21.On re-exam, he stated that the amount indicated in the plaint was not paid since a case was filed leading to incur legal fees. That marked the close of the Appellant’s case. Parties filed submissions and the court thereafter proceeded to render the impugned judgement which precipitated this appeal.
22.Directions were taken that the appeal be canvassed by way of written submissions. Both the Appellant and the Respondent duly complied by filing detailed submissions and cited various decided cases in support of their rival positions. Prior to the Record of Appeal being filed, the Respondent filed its initial submissions which were dated 4th January, 2024. Similarly, the Appellant filed its submissions dated 11th January, 2024.

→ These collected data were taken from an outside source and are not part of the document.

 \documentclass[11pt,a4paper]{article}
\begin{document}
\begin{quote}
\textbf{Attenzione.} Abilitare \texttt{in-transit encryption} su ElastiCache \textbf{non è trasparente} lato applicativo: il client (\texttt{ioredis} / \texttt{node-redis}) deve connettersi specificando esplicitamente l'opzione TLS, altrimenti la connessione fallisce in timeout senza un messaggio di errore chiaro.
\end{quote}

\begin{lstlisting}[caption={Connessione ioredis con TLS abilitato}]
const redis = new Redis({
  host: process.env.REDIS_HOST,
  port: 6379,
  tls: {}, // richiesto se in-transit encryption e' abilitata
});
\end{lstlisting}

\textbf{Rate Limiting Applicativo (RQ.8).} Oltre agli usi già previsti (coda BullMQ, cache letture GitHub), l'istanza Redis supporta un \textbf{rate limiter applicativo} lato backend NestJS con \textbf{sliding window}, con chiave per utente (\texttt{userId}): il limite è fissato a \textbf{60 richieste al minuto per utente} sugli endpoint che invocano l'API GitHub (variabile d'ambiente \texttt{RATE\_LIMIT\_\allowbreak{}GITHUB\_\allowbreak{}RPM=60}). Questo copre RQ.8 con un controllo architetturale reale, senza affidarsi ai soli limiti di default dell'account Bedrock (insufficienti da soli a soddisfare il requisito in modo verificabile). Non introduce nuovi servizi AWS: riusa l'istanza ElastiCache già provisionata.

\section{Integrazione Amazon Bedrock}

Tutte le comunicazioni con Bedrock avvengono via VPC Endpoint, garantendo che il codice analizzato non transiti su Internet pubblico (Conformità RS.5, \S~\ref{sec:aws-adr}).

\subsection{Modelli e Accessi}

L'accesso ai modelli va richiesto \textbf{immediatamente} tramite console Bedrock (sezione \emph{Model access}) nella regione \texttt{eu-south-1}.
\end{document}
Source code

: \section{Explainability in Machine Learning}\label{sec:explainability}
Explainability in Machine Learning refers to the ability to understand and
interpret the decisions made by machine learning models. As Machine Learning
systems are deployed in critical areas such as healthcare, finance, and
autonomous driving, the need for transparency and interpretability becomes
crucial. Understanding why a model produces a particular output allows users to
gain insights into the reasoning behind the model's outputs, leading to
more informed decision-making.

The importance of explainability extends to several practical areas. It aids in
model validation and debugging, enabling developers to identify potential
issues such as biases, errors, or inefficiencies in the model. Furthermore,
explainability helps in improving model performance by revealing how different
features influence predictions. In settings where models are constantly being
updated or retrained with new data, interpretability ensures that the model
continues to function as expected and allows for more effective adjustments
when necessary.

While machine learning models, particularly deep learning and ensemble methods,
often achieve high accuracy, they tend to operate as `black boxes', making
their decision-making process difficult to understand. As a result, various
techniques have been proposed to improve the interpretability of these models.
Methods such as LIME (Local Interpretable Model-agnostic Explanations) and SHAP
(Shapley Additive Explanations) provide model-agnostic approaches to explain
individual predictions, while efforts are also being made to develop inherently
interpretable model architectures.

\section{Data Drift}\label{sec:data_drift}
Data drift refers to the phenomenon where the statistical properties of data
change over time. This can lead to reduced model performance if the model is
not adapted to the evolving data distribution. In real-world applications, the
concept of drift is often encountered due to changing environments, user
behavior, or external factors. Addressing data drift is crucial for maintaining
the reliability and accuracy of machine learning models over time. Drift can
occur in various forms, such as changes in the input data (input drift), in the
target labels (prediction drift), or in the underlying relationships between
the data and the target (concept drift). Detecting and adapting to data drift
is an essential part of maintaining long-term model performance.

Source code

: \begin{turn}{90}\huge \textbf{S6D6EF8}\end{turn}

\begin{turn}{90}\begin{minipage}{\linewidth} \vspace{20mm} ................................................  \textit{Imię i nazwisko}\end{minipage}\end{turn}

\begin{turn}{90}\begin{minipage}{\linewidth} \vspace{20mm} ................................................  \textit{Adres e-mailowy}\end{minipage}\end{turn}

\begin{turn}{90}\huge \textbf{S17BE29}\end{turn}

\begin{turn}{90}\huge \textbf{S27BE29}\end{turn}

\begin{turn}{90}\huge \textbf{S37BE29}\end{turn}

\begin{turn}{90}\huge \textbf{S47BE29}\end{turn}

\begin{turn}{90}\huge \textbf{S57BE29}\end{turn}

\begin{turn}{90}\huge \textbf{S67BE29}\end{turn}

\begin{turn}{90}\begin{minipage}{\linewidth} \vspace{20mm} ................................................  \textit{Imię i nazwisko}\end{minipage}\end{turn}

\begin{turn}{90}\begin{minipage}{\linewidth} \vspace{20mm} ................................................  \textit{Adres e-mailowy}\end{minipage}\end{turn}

23.Upon the Record being filed parties proceeded to file another set of submissions. The Appellant’s submissions are dated 3rd May, 2024 while the Respondent’s submissions are dated 14th May, 2020.
Appellant’s Submissions
24.The Appellant isolated two (2) issues for determination being whether the Trial Magistrate disregarded the contract between the parties and whether the Trial Magistrate was right in dismissing the Appellant’s counter-claim. On the first issue, the Appellant made reference to the Trial Court’s judgement and specifically quoted a specific paragraph at page 296 of the Record. The Appellant submitted that by disregarding the contract between the parties, the Trial Court had no any other material to rely on in resolving the issue between the parties.
25.It further contended that the Trial Court’s observations on the issue of contract amounted to it writing the contract for the parties thus descending into the disputants’ arena. Several cases were cited on courts not re-writing contracts for parties were cited among them Husamuddin Gulamhussein Pothiwalla v Kidogo Basi Housing Co-operative Society Ltd & 31 others, Civil Appeal No. 330 of 2003 and Kukal Properties Development Ltd v Tafazzal H. Maloo & 3 others [1993] eKLR.

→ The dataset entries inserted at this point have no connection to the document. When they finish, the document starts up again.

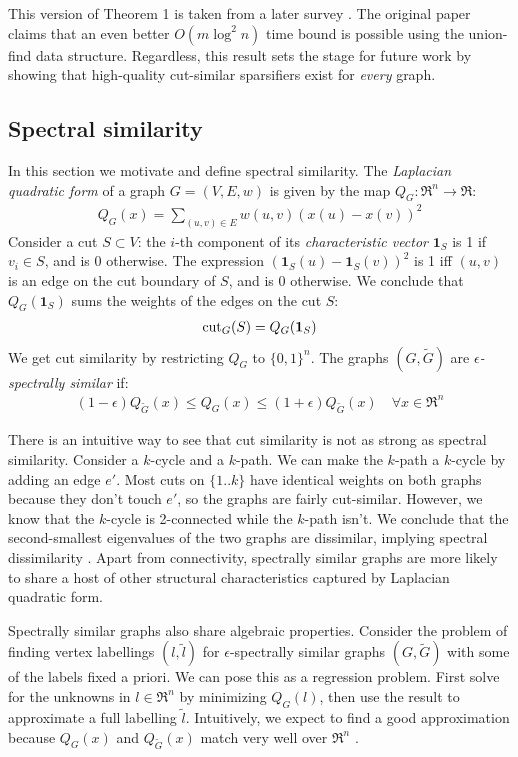 \documentclass{article}
\begin{document}
This version of Theorem 1 is taken from a later survey \cite{TheSurvey}. The
original paper claims that an even better $O(m\log^2 n)$ time bound is
possible using the union-find data structure. Regardless, this result sets
the stage for future work by showing that high-quality cut-similar
sparsifiers exist for \textit{every} graph. 

\subsection{Spectral similarity}

In this section we motivate and define spectral similarity. The
\textit{Laplacian quadratic form} of a graph $G = (V, E, w)$ is given by the
map $Q_G : \Re^n \rightarrow \Re$:
\begin{align*}
    Q_G(x) = \sum_{(u, v) \in E} w(u, v)(x(u) - x(v))^2
\end{align*}
Consider a cut $S \subset V$: the $i$-th component of its
\textit{characteristic vector} $\mathbf{1}_S$ is 1 if $v_i \in S$, and is 0
otherwise. The expression $(\mathbf{1}_S(u) - \mathbf{1}_S(v))^2$ is 1 iff
$(u, v)$ is an edge on the cut boundary of $S$, and is 0 otherwise. We
conclude that $Q_G(\mathbf{1}_S)$ sums the weights of the edges on the cut
$S$:
\begin{align*}
    \text{cut}_{G}(S) = Q_G(\mathbf{1}_S)
\end{align*}
We get cut similarity by restricting $Q_G$ to $\{0, 1\}^n$. The graphs $(G,
\tilde{G})$ are \textit{$\epsilon$-spectrally similar} if:
\begin{align*}
    (1 - \epsilon)Q_{\tilde{G}}(x) \leq Q_G(x) \leq (1 +
    \epsilon)Q_{\tilde{G}}(x) \quad \forall{x \in \Re^n}
\end{align*}

There is an intuitive way to see that cut similarity is not as strong as
spectral similarity. Consider a $k$-cycle and a $k$-path. We can make the
$k$-path a $k$-cycle by adding an edge $e'$. Most cuts on $\{1..k\}$ have
identical weights on both graphs because they don't touch $e'$, so the
graphs are fairly cut-similar. However, we know that the $k$-cycle is
2-connected while the $k$-path isn't. We conclude that the second-smallest
eigenvalues of the two graphs are dissimilar, implying spectral
dissimilarity \cite{Fiedler}. Apart from connectivity, spectrally similar
graphs are more likely to share a host of other structural characteristics
captured by Laplacian quadratic form.

Spectrally similar graphs also share algebraic properties. Consider the
problem of finding vertex labellings $(l, \tilde{l})$ for
$\epsilon$-spectrally similar graphs $(G, \tilde{G})$ with some of the
labels fixed a priori. We can pose this as a regression problem. First solve
for the unknowns in $l \in \Re^n$ by minimizing $Q_G(l)$, then use the
result to approximate a full labelling $\tilde{l}$. Intuitively, we expect
to find a good approximation because $Q_G(x)$ and $Q_{\tilde{G}}(x)$ match
very well over $\Re^n$ \cite{TheSurvey}.
\end{document}
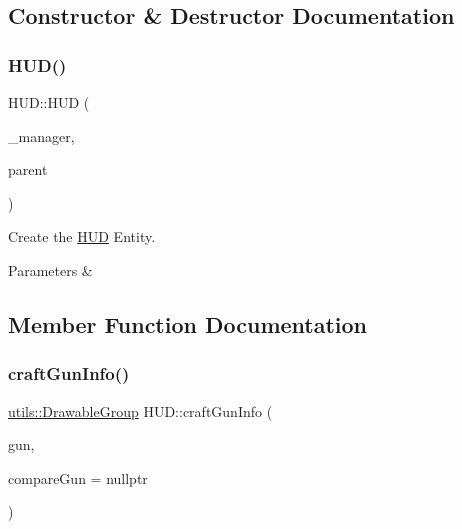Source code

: \subsection{Constructor \& Destructor Documentation}
\mbox{\label{class_h_u_d_a8f9d329a1d1ea7aa3ef5d58265835468}} 
\subsubsection{\texorpdfstring{HUD()}{HUD()}}
{\footnotesize\ttfamily H\+U\+D\+::\+H\+UD (\begin{DoxyParamCaption}\item[{\mbox{\hyperlink{class_game_manager}{Game\+Manager}} $\ast$}]{\+\_\+manager,  }\item[{\mbox{\hyperlink{class_game_entity}{Game\+Entity}} $\ast$}]{parent }\end{DoxyParamCaption})}



Create the \mbox{\hyperlink{class_h_u_d}{H\+UD}} Entity. 


\begin{DoxyParams}{Parameters}
{\em } & \\
\hline
\end{DoxyParams}


\subsection{Member Function Documentation}
\mbox{\label{class_h_u_d_aeaf2249ff2831b5083f9b87129038d9c}} 
\subsubsection{\texorpdfstring{craftGunInfo()}{craftGunInfo()}}
{\footnotesize\ttfamily \mbox{\hyperlink{structutils_1_1_drawable_group}{utils\+::\+Drawable\+Group}} H\+U\+D\+::craft\+Gun\+Info (\begin{DoxyParamCaption}\item[{\mbox{\hyperlink{class_gun}{Gun}} $\ast$}]{gun,  }\item[{\mbox{\hyperlink{class_gun}{Gun}} $\ast$}]{compare\+Gun = {\ttfamily nullptr} }\end{DoxyParamCaption})\hspace{0.3cm}{\ttfamily [static]}}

26.According to the Appellant, the contract was never terminated at any time. Having found that the contract stood terminated, it is the Appellant’s position that the Trial Court ought not to have moved any further but dismiss the Respondent’s case. In support of this position, the case of Housing Finance Company of Kenya Limited v Gilbert Kibe Njuguna (Nrb) HCCC No. 1601 of 1999.
27.On the second issue, the Appellant submits that it is related to the first one since once the Trial Court disregarded the written contract, it had no material to guide it in finding that the Appellant had a merited counter-claim. Some paragraphs at pages 286 and 287 of the Record were quoted in extenso. Reference was also made of clauses 13 and 15 of the contract found at page 80 of the Record. The Appellant concludes that the appeal has merit and the same be allowed.
Respondent’s Submissions
28.The Appellant has identified the same issues as those proposed by the Appellant. Its submissions begin with a restatement the role of this court on appeal and cited various decided cases elucidating the position among them Peterson Ndung’u v Stephen Gichanga Gituro & 4 Others which cited with approval the case of Abok James Odera & Associates v John Patrick Machira T/A Machira & Co. Advocates [2013] eKLR.

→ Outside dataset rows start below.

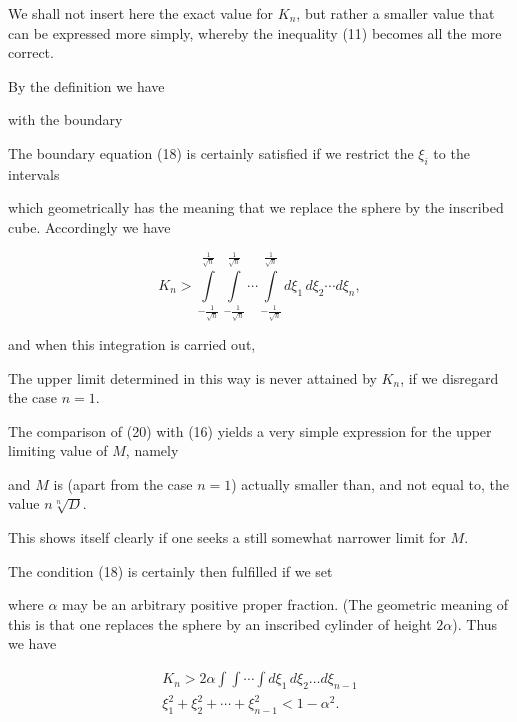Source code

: We shall not insert here the exact value for $K_n$, but rather a
smaller value that can be expressed more simply, whereby the
inequality (11) becomes all the more correct.

By the definition we have


with the boundary


The boundary equation (18) is certainly satisfied if we restrict
the $\xi_i$ to the intervals


which geometrically has the meaning that we replace the sphere by
the inscribed cube. Accordingly we have

\[
K_n > \int\limits_{-\frac{1}{\sqrt n}}^{\frac{1}{\sqrt n}}
\int\limits_{-\frac{1}{\sqrt n}}^{\frac{1}{\sqrt n}}
\cdots
\int\limits_{-\frac{1}{\sqrt n}}^{\frac{1}{\sqrt n}}
d\xi_1\, d\xi_2 \cdots d\xi_n,
\]

and when this integration is carried out,


The upper limit determined in this way is never attained by $K_n$,
if we disregard the case $n = 1$.

The comparison of (20) with (16) yields a very simple expression
for the upper limiting value of $M$, namely


and $M$ is (apart from the case $n = 1$) actually smaller than, and
not equal to, the value $n \sqrt[n]{D}$.

This shows itself clearly if one seeks a still somewhat narrower
limit for $M$.

The condition (18) is certainly then fulfilled if we set


where $\alpha$ may be an arbitrary positive proper fraction.
(The geometric meaning of this is that one replaces the sphere
by an inscribed cylinder of height $2\alpha$). Thus we have

\[
\begin{gathered}
K_n > 2\alpha \int\!\int\!\cdots\!\int d\xi_1\, d\xi_2 \ldots d\xi_{n-1}\\
\xi_1^2 + \xi_2^2 + \cdots + \xi_{n-1}^2 < 1 - \alpha^2.
\end{gathered}
\]
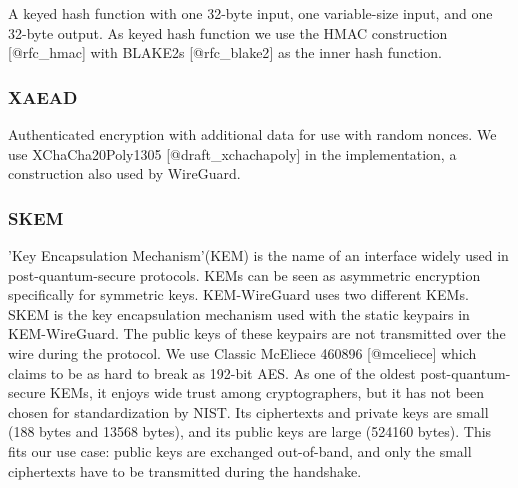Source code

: A keyed hash function with one 32-byte input, one variable-size input,
and one 32-byte output. As keyed hash function we use the HMAC
construction {[}@rfc\_hmac{]} with BLAKE2s {[}@rfc\_blake2{]} as the
inner hash function.
\begin{tcolorbox}[colback=gray!]
\end{tcolorbox}

\subsubsection{XAEAD}

Authenticated encryption with additional data for use with random
nonces. We use XChaCha20Poly1305 {[}@draft\_xchachapoly{]} in the
implementation, a construction also used by WireGuard.


\begin{tcolorbox}[colback=gray!]
\end{tcolorbox}
\subsubsection{SKEM}
'Key Encapsulation Mechanism'(KEM) is the name of an interface widely
used in post-quantum-secure protocols. KEMs can be seen as asymmetric
encryption specifically for symmetric keys. KEM-WireGuard uses two different
KEMs. SKEM is the key encapsulation mechanism used with the static
keypairs in KEM-WireGuard. The public keys of these keypairs are not
transmitted over the wire during the protocol. We use Classic McEliece
460896 {[}@mceliece{]} which claims to be as hard to break as 192-bit
AES. As one of the oldest post-quantum-secure KEMs, it enjoys wide trust
among cryptographers, but it has not been chosen for standardization by
NIST. Its ciphertexts and private keys are small (188 bytes and 13568
bytes), and its public keys are large (524160 bytes). This fits our use
case: public keys are exchanged out-of-band, and only the small
ciphertexts have to be transmitted during the handshake.


\begin{tcolorbox}[colback=gray!]
\end{tcolorbox}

29.On the first issue, the Respondent makes reference to page 77 of the Record and it is its position that there the initial contract is the one dated 21st April, 2017. It goes ahead to state that a reading of the email therein is a quote and not a contract. The Respondent submits extensively on the contents of pages 280, 281 and 15 of the Record and submits that upon the client meeting the Appellant, the contract was terminated on 24th May, 2017.
30.According to the Respondent, the Appellant cannot rely on the contract which it frustrated its implementation by dealing with the client directly. On the issue of frustration, the Respondent cites the decision in Jomo Kenyatta University of Agriculture & Technology v Kwanza Estate Limited which decision made reference to the case of Five Forty Aviation Limited Erwan Lanoe [2019] eKLR, Halsbury’s Laws of England (3rd Edition) Volume 8 page 185 (i) and Davis Contractors Limited v Fareham U.D.C (1956) AC 696.
31.The Respondent further submits that the contract was terminated by conduct of the Appellant and consignee and that the Appellant and the Respondent accepted the changed circumstances. Making reference to the email dated 24th July, 2017, the Appellant submits that it accepted all the terms as laid out by the Appellant. The case of Kenya Airways Limited v Satwant Singh Flora is relied upon.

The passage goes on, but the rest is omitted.